In exclusive comments to Crux, the director of the peace entity of the Southern African Catholic Bishops’ Conference (SACBC) said women and children have been subjected to sex exploitation in exchange for food that they normally should have received for free.
“It is prevalent. Since 2020 we have been receiving reports of women and children from whom sex was demanded in exchange for food rations. There have also been numerous reports of children being recruited by insurgents to fight.

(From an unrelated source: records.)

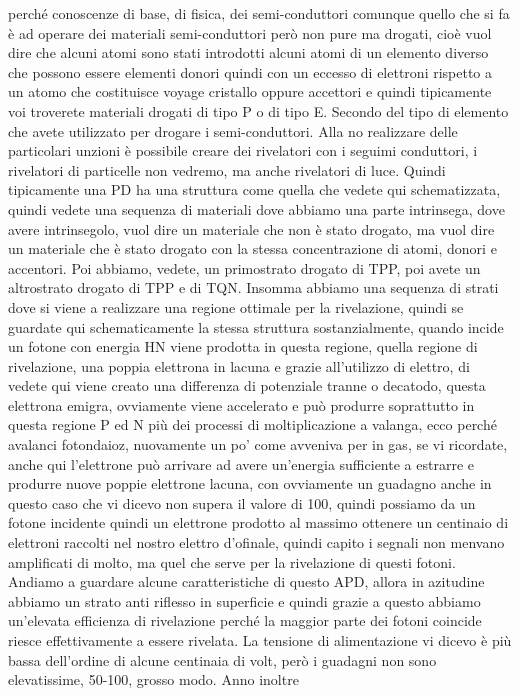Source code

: {perché conoscenze di base, di fisica, dei semi-conduttori comunque quello che si fa è ad operare dei materiali semi-conduttori però non pure ma drogati, cioè vuol dire che alcuni atomi sono stati introdotti alcuni atomi di un elemento diverso che possono essere elementi donori quindi con un eccesso di elettroni rispetto a un atomo che costituisce voyage cristallo oppure accettori e quindi tipicamente voi troverete materiali drogati di tipo P o di tipo E. Secondo del tipo di elemento che avete utilizzato per drogare i semi-conduttori. Alla no realizzare delle particolari unzioni è possibile creare dei rivelatori con i seguimi conduttori, i rivelatori di particelle non vedremo, ma anche rivelatori di luce. Quindi tipicamente una PD ha una struttura come quella che vedete qui schematizzata, quindi vedete una sequenza di materiali dove abbiamo una parte intrinsega, dove avere intrinsegolo, vuol dire un materiale che non è stato drogato, ma vuol dire un materiale che è stato drogato con la stessa concentrazione di atomi, donori e accentori. Poi abbiamo, vedete, un primostrato drogato di TPP, poi avete un altrostrato drogato di TPP e di TQN. Insomma abbiamo una sequenza di strati dove si viene a realizzare una regione ottimale per la rivelazione, quindi se guardate qui schematicamente la stessa struttura sostanzialmente, quando incide un fotone con energia HN viene prodotta in questa regione, quella regione di rivelazione, una poppia elettrona in lacuna e grazie all'utilizzo di elettro, di vedete qui viene creato una differenza di potenziale tranne o decatodo, questa elettrona emigra, ovviamente viene accelerato e può produrre soprattutto in questa regione P ed N più dei processi di moltiplicazione a valanga, ecco perché avalanci fotondaioz, nuovamente un po' come avveniva per in gas, se vi ricordate, anche qui l'elettrone può arrivare ad avere un'energia sufficiente a estrarre e produrre nuove poppie elettrone lacuna, con ovviamente un guadagno anche in questo caso che vi dicevo non supera il valore di 100, quindi possiamo da un fotone incidente quindi un elettrone prodotto al massimo ottenere un centinaio di elettroni raccolti nel nostro elettro d'ofinale, quindi capito i segnali non menvano amplificati di molto, ma quel che serve per la rivelazione di questi fotoni. Andiamo a guardare alcune caratteristiche di questo APD, allora in azitudine abbiamo un strato anti riflesso in superficie e quindi grazie a questo abbiamo un'elevata efficienza di rivelazione perché la maggior parte dei fotoni coincide riesce effettivamente a essere rivelata. La tensione di alimentazione vi dicevo è più bassa dell'ordine di alcune centinaia di volt, però i guadagni non sono elevatissime, 50-100, grosso modo. Anno inoltre 

}
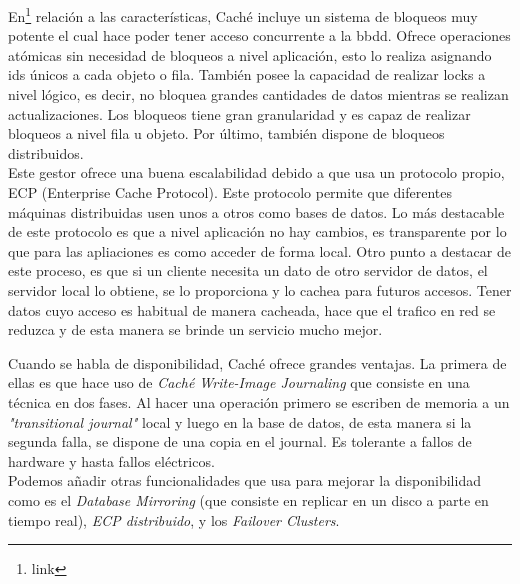\documentclass{article}
\begin{document}
En\footnote{link} relación a las características, Caché incluye un sistema de bloqueos muy potente el cual hace poder tener acceso concurrente a la bbdd. Ofrece operaciones atómicas sin necesidad de bloqueos a nivel aplicación, esto lo realiza asignando ids únicos a cada objeto o fila. También posee la capacidad de realizar locks a nivel lógico, es decir, no bloquea grandes cantidades de datos mientras se realizan actualizaciones. Los bloqueos tiene gran granularidad y es capaz de realizar bloqueos a nivel fila u objeto. Por último, también dispone de bloqueos distribuidos.\\

Este gestor ofrece una buena escalabilidad debido a que usa un protocolo propio, ECP (Enterprise Cache Protocol). Este protocolo permite que diferentes máquinas distribuidas usen unos a otros como bases de datos. Lo más destacable de este protocolo es que a nivel aplicación no hay cambios, es transparente por lo que para las apliaciones es como acceder de forma local. Otro punto a destacar de este proceso, es que si un cliente necesita un dato de otro servidor de datos, el servidor local lo obtiene, se lo proporciona y lo cachea para futuros accesos. Tener datos cuyo acceso es habitual de manera cacheada, hace que el trafico en red se reduzca y de esta manera se brinde un servicio mucho mejor.

Cuando  se habla de disponibilidad, Caché ofrece grandes ventajas. La primera de ellas es que hace uso de \textit{Caché Write-Image Journaling} que consiste en una técnica en dos fases. Al hacer una operación primero se escriben de memoria a un \textit{"transitional journal"} local  y luego en la base de datos, de esta manera si la segunda falla, se dispone de una copia en el journal. Es tolerante a fallos de hardware y hasta fallos eléctricos. \\
Podemos añadir otras funcionalidades que usa para mejorar la disponibilidad como es el \textit{Database Mirroring} (que consiste en replicar en un disco a parte en tiempo real), \textit{ECP distribuido}, y los \textit{Failover Clusters}.










\newpage


\end{document}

These reports have been regularly contained in reports by Human Rights Watch and Amnesty International,” Johan Viljoen told Crux.
He said the Attorney General of Mozambique, Elda Homo, acknowledged the problem in an interview with journalists, and blamed the press for failing to report the atrocities.
“The journalists responded by saying that they could only report if the government allowed them access to IDP camps,” Viljoen said.
In a move welcomed by the Catholic entity, the United Nations has signaled its resolve to investigate the violations against children not only in the Cabo Delgado region of northern Mozambique, but also in Ukraine and Ethiopia.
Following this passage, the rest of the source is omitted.